[OCPCLOUD-803] Run Spot Termination Handler from Machine API Operator #535

JoelSpeed · 2020-03-24T16:16:25Z

This PR enables the Machine API Operator to run the Termination Handler added to the AWS cloud provider in openshift/cluster-api-provider-aws#308 by running a DaemonSet on nodes labelled as interruptible

Need to test on a real cluster before this merges

/hold

JoelSpeed · 2020-03-25T12:07:43Z

/unhold

I've verified this deploys the Daemonset as expected

enxebre · 2020-03-26T08:46:58Z

pkg/operator/sync.go

@@ -41,7 +43,16 @@ func (optr *Operator) syncAll(config *OperatorConfig) error {
 	}

 	if config.Controllers.TerminationHandler != clusterAPIControllerNoOp {
-
+		if err := optr.syncTerminationHandler(config); err != nil {


can we make this call within syncClusterAPIController so we make sure we wrap all the logic only once to report status appropriately based on whatever errors are reported from the inner calls?
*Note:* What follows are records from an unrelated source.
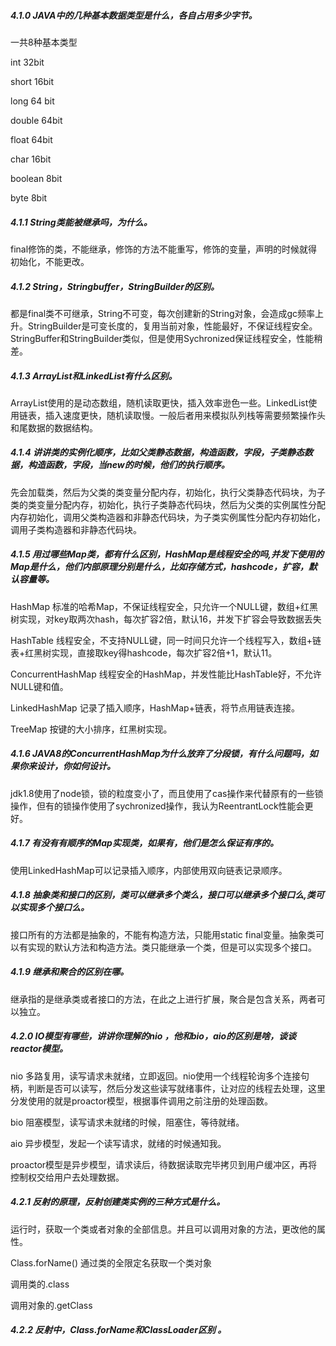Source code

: ##### 4.1.0 JAVA中的几种基本数据类型是什么，各自占用多少字节。

一共8种基本类型

int 32bit

short 16bit

long 64 bit

double 64bit

float 64bit

char 16bit

boolean 8bit

byte 8bit

##### 4.1.1 String类能被继承吗，为什么。

final修饰的类，不能继承，修饰的方法不能重写，修饰的变量，声明的时候就得初始化，不能更改。

##### 4.1.2 String，Stringbuffer，StringBuilder的区别。

都是final类不可继承，String不可变，每次创建新的String对象，会造成gc频率上升。StringBuilder是可变长度的，复用当前对象，性能最好，不保证线程安全。StringBuffer和StringBuilder类似，但是使用Sychronized保证线程安全，性能稍差。

##### 4.1.3 ArrayList和LinkedList有什么区别。

ArrayList使用的是动态数组，随机读取更快，插入效率逊色一些。LinkedList使用链表，插入速度更快，随机读取慢。一般后者用来模拟队列栈等需要频繁操作头和尾数据的数据结构。

##### 4.1.4 讲讲类的实例化顺序，比如父类静态数据，构造函数，字段，子类静态数据，构造函数，字段，当new的时候，他们的执行顺序。

先会加载类，然后为父类的类变量分配内存，初始化，执行父类静态代码块，为子类的类变量分配内存，初始化，执行子类静态代码块，然后为父类的实例属性分配内存初始化，调用父类构造器和非静态代码块，为子类实例属性分配内存初始化，调用子类构造器和非静态代码块。

##### 4.1.5 用过哪些Map类，都有什么区别，HashMap是线程安全的吗,并发下使用的Map是什么，他们内部原理分别是什么，比如存储方式，hashcode，扩容，默认容量等。

HashMap 标准的哈希Map，不保证线程安全，只允许一个NULL键，数组+红黑树实现，对key取两次hash，每次扩容2倍，默认16，并发下扩容会导致数据丢失

HashTable 线程安全，不支持NULL键，同一时间只允许一个线程写入，数组+链表+红黑树实现，直接取key得hashcode，每次扩容2倍+1，默认11。

ConcurrentHashMap 线程安全的HashMap，并发性能比HashTable好，不允许NULL键和值。

LinkedHashMap 记录了插入顺序，HashMap+链表，将节点用链表连接。

TreeMap 按键的大小排序，红黑树实现。

##### 4.1.6 JAVA8的ConcurrentHashMap为什么放弃了分段锁，有什么问题吗，如果你来设计，你如何设计。

jdk1.8使用了node锁，锁的粒度变小了，而且使用了cas操作来代替原有的一些锁操作，但有的锁操作使用了sychronized操作，我认为ReentrantLock性能会更好。

##### 4.1.7 有没有有顺序的Map实现类，如果有，他们是怎么保证有序的。

使用LinkedHashMap可以记录插入顺序，内部使用双向链表记录顺序。

##### 4.1.8 抽象类和接口的区别，类可以继承多个类么，接口可以继承多个接口么,类可以实现多个接口么。

接口所有的方法都是抽象的，不能有构造方法，只能用static final变量。抽象类可以有实现的默认方法和构造方法。类只能继承一个类，但是可以实现多个接口。

##### 4.1.9 继承和聚合的区别在哪。

继承指的是继承类或者接口的方法，在此之上进行扩展，聚合是包含关系，两者可以独立。

##### 4.2.0 IO模型有哪些，讲讲你理解的nio ，他和bio，aio的区别是啥，谈谈reactor模型。

nio 多路复用，读写请求未就绪，立即返回。nio使用一个线程轮询多个连接句柄，判断是否可以读写，然后分发这些读写就绪事件，让对应的线程去处理，这里分发使用的就是proactor模型，根据事件调用之前注册的处理函数。

bio 阻塞模型，读写请求未就绪的时候，阻塞住，等待就绪。

aio 异步模型，发起一个读写请求，就绪的时候通知我。

proactor模型是异步模型，请求读后，待数据读取完毕拷贝到用户缓冲区，再将控制权交给用户去处理数据。

##### 4.2.1 反射的原理，反射创建类实例的三种方式是什么。

运行时，获取一个类或者对象的全部信息。并且可以调用对象的方法，更改他的属性。

Class.forName() 通过类的全限定名获取一个类对象

调用类的.class

调用对象的.getClass

##### 4.2.2 反射中，Class.forName和ClassLoader区别 。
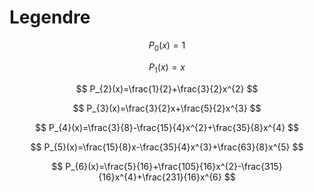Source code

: # Legendre

$$
P_{0}(x)=1
$$

$$
P_{1}(x)=x
$$

$$
P_{2}(x)=\frac{1}{2}+\frac{3}{2}x^{2}
$$

$$
P_{3}(x)=\frac{3}{2}x+\frac{5}{2}x^{3}
$$

$$
P_{4}(x)=\frac{3}{8}-\frac{15}{4}x^{2}+\frac{35}{8}x^{4}
$$

$$
P_{5}(x)=\frac{15}{8}x-\frac{35}{4}x^{3}+\frac{63}{8}x^{5}
$$

$$
P_{6}(x)=\frac{5}{16}+\frac{105}{16}x^{2}-\frac{315}{16}x^{4}+\frac{231}{16}x^{6}
$$

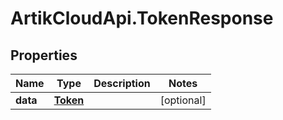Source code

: # ArtikCloudApi.TokenResponse

## Properties
Name | Type | Description | Notes
------------ | ------------- | ------------- | -------------
**data** | [**Token**](Token.md) |  | [optional] 


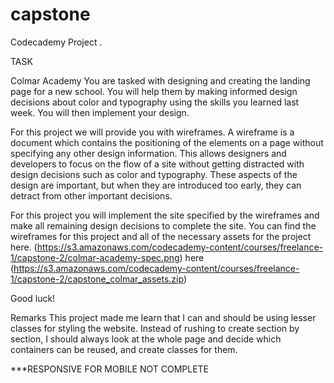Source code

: # capstone
Codecademy Project . 

TASK

Colmar Academy
You are tasked with designing and creating the landing page for a new school. You will help them by making informed design decisions about color and typography using the skills you learned last week. You will then implement your design.

For this project we will provide you with wireframes. A wireframe is a document which contains the positioning of the elements on a page without specifying any other design information. This allows designers and developers to focus on the flow of a site without getting distracted with design decisions such as color and typography. These aspects of the design are important, but when they are introduced too early, they can detract from other important decisions.

For this project you will implement the site specified by the wireframes and make all remaining design decisions to complete the site. You can find the wireframes for this project and all of the necessary assets for the project here. (https://s3.amazonaws.com/codecademy-content/courses/freelance-1/capstone-2/colmar-academy-spec.png) here (https://s3.amazonaws.com/codecademy-content/courses/freelance-1/capstone-2/capstone_colmar_assets.zip)

Good luck!


Remarks
This project made me learn that I can and should be using lesser classes for styling the website. 
Instead of rushing to create section by section, I should always look at the whole page and decide 
which containers can be reused, and create classes for them.


***RESPONSIVE FOR MOBILE NOT COMPLETE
Also within there may be invert the logic to 1 - error earlier, 2 - logging no Op scenario i.e:`

if config.Controllers.Provider == config.Controllers.TerminationHandler != clusterAPIControllerNoOp { log mao will no op return nil } logic goes here

Can do the return earlier with NoOp, that makes sense, though the comparison above doesn't tell us that the Provider or TerminationHandler aren't NoOp, would just tell us that one of them isn't right? We'd still have to check later?
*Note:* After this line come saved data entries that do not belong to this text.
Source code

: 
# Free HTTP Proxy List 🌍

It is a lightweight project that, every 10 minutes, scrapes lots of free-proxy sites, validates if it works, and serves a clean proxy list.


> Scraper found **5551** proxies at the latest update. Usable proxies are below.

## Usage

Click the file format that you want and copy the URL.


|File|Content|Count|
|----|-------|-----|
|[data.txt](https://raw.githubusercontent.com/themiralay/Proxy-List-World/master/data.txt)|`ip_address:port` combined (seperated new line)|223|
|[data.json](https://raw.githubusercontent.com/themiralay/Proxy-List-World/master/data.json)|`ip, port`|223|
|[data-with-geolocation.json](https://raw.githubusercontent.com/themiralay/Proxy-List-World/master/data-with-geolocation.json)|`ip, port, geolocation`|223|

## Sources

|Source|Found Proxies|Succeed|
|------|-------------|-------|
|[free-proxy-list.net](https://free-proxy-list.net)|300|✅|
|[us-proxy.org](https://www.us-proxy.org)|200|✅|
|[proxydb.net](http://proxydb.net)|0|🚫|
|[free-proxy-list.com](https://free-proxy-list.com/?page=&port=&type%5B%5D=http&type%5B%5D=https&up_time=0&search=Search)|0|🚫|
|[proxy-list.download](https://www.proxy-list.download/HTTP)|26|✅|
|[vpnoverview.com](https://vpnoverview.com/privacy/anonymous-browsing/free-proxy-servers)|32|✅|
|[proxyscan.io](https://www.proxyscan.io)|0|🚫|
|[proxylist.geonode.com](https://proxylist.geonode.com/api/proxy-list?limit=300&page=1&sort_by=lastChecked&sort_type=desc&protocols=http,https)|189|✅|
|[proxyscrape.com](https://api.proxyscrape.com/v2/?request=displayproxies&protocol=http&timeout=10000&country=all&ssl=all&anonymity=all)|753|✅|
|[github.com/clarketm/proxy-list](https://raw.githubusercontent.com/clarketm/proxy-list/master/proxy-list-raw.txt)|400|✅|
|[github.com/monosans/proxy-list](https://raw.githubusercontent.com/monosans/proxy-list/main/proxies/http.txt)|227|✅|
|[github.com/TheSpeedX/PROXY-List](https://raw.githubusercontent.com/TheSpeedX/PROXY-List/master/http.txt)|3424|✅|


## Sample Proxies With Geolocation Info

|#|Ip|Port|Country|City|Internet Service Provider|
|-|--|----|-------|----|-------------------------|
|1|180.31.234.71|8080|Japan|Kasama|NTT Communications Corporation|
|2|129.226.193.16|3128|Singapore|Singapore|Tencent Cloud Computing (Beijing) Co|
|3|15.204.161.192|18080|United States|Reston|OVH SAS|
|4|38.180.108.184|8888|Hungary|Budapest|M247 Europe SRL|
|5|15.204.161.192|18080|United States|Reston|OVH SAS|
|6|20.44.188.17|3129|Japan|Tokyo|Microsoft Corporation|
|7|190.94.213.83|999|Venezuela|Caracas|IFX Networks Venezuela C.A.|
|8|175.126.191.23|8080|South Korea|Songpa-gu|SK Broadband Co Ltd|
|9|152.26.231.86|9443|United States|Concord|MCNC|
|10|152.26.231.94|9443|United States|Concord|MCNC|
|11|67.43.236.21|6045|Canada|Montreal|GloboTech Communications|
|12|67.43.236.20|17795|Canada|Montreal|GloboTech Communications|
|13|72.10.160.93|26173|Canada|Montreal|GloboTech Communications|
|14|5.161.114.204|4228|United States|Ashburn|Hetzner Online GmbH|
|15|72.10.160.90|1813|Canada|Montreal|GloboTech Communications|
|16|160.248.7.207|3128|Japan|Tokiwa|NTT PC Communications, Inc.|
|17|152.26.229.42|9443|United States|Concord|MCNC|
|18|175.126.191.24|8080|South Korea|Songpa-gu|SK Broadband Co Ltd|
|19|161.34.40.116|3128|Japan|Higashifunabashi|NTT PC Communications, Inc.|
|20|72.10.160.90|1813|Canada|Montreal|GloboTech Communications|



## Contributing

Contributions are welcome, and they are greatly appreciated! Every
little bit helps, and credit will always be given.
I'd be tempted to just check the Provider is NoOp, return early, otherwise continue and then check later that TerminationHandler is or isn't and run appropriately

sorry that was a typo I meant
if config.Controllers.TerminationHandler == clusterAPIControllerNoOp then return

We should probably for the same for line 32 but no need to go in this PR.

enxebre · 2020-03-26T08:46:59Z

pkg/operator/sync.go

@@ -39,6 +39,10 @@ func (optr *Operator) syncAll(config *OperatorConfig) error {
 		glog.V(3).Info("Synced up all machine-api-controller components")
 	}

+	if config.Controllers.TerminationHandler != clusterAPIControllerNoOp {


should we do this within syncClusterAPIController so it's all covered by the wrapping here and we don't have to deduplicate the status* logic?

Which status logic are you referring to here? Do you mean the waiting for the rollouts? I don't think there's any duplication of status apart from the waiting, but they have to be different because the fields are different in DaemonSets vs Deployments

As far as I can tell the status is only updated once this method returns

enxebre · 2020-03-26T08:47:51Z

pkg/operator/sync.go

+			Containers:         containers,
+			PriorityClassName:  "system-node-critical",
+			NodeSelector:       map[string]string{machinecontroller.MachineInterruptibleInstanceLabelName: ""},
+			ServiceAccountName: "machine-api-termination-handler",


const for machine-api-termination-handler?

enxebre · 2020-03-26T08:55:44Z

looks great, dropped some comments suggesting all the reconciliation work is covered by only once status* workflow. Needs rebase after #536 got in.

enxebre · 2020-03-26T15:08:30Z

/approve

openshift-ci-robot · 2020-03-26T15:08:49Z

[APPROVALNOTIFIER] This PR is APPROVED

This pull-request has been approved by: enxebre

The full list of commands accepted by this bot can be found here.

The pull request process is described here

Needs approval from an approver in each of these files:

~~OWNERS~~ [enxebre]

Approvers can indicate their approval by writing /approve in a comment
Approvers can cancel approval by writing /approve cancel in a comment

elmiko

/lgtm

openshift-bot · 2020-03-26T16:47:44Z

/retest